店のお母さんも、「今までいろいろな番組でお世話になって・・・」と謝意を述べる。

このお店では、買った分だけその場で精米をしてくれた。
この店頭精米、パン屋の焼きたてパンをヒントに始めたという。
「お米も精米したてが一番おいしい」「少ない量から買えるから
助かる」と評判だったが、それ
以上にお客さんからこの店が愛されていた理由が、お米の
研ぎ方、美味しいお米の食べ方を教えてくれたところにあった。

研ぐときは横着をせず、手の平で米粒同士をこすり合わせる
ようにリズミカルに、心を込めて米粒を磨く。
お米は大きな釜で炊くのが一番。濡れた布巾をかけて空気に
触れないようにしておけば美味しく食べられる。






また「コメを研ぐのは食文化である」として、コメを研ぐことの意味も教えてくれた。
英語で「米を研ぐ」は「wash rice」。しかし、これでは“らしさ”は出ない。米文化のお隣・韓国でもお米は「洗う」という言葉に相当する言葉しかないらしい。
やはり「研ぐ」は「研ぐ」なのである。
つい最近まであったお店のホームページの名前は「愛をコメて」だった。

ご主人は言う。
「自分の力だけじゃできなかったけど、いい奥さんといい娘がいてくれるからがんばれた」。


お店は、砂町銀座商店街にある。
戸越銀座、武蔵小山、中野ブロードウェイ、ハッピーロード大山、巣鴨地蔵通り商店街と
まだまだ元気な商店街の中でも道が細いため、道の両側に目線が届く。

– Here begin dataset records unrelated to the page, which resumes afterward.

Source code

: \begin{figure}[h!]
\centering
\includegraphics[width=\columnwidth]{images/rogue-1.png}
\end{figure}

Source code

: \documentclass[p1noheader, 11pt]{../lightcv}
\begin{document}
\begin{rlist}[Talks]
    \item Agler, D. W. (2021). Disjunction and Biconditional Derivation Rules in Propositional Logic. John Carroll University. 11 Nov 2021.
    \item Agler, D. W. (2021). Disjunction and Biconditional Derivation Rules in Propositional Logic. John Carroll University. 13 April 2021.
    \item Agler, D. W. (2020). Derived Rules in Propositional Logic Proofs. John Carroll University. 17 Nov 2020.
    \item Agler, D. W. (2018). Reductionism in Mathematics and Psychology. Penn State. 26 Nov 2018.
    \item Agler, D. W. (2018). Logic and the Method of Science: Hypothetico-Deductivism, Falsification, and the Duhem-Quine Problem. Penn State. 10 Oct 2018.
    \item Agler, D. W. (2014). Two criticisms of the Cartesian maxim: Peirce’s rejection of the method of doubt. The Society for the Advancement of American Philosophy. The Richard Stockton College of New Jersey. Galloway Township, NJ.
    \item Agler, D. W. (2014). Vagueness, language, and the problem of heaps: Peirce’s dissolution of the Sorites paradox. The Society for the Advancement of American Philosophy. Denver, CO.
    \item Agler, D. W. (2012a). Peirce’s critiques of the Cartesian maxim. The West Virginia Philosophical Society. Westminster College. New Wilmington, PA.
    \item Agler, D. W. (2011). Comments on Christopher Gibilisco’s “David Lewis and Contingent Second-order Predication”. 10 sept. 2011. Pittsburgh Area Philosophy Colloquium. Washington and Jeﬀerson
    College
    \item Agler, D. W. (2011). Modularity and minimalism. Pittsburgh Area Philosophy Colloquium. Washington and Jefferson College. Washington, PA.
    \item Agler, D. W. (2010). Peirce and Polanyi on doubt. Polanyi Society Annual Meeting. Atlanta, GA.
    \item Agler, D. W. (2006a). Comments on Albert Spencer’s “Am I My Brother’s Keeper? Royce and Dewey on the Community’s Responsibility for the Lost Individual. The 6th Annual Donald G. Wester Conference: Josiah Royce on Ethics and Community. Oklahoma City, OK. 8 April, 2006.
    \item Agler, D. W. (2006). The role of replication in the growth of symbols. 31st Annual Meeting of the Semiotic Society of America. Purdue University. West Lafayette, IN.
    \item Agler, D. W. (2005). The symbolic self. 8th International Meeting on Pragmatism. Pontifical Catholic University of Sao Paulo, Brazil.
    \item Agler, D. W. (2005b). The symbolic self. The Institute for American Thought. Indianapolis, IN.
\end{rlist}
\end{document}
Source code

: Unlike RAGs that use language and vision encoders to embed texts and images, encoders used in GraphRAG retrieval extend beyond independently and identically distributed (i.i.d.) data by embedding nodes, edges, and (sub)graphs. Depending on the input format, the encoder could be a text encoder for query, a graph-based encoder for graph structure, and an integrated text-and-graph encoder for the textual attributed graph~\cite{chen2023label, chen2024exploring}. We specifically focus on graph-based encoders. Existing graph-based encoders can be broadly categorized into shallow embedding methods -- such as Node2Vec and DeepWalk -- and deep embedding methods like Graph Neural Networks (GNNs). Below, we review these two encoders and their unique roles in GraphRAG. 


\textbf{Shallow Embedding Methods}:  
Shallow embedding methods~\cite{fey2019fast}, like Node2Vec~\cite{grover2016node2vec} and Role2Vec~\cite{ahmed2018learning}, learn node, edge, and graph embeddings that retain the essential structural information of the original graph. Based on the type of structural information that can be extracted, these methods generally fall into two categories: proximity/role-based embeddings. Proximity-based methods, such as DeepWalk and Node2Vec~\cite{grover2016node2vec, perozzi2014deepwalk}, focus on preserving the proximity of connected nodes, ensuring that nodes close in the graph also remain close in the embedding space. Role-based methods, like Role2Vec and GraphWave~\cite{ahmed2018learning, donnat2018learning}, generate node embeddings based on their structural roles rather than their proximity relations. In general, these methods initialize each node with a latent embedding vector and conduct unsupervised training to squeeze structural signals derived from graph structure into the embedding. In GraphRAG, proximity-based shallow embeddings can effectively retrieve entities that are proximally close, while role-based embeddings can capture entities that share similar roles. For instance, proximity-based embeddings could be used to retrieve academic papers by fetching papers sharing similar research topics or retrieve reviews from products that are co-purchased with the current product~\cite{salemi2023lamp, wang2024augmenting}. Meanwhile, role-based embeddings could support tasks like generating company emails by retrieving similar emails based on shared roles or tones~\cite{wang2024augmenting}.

アメ横よりも道が
細い。
人の波に触れながら歩く。
美味しそうな匂い。
人の笑顔。
売り子の声。
五感に響く商店街。
また1つ、店が消えた。

往時の頃の写真をお借りした。e0030939_23234756.jpg











黄色い閉店の貼り紙は、値段を書いたり、いろいろ書くためのものであった。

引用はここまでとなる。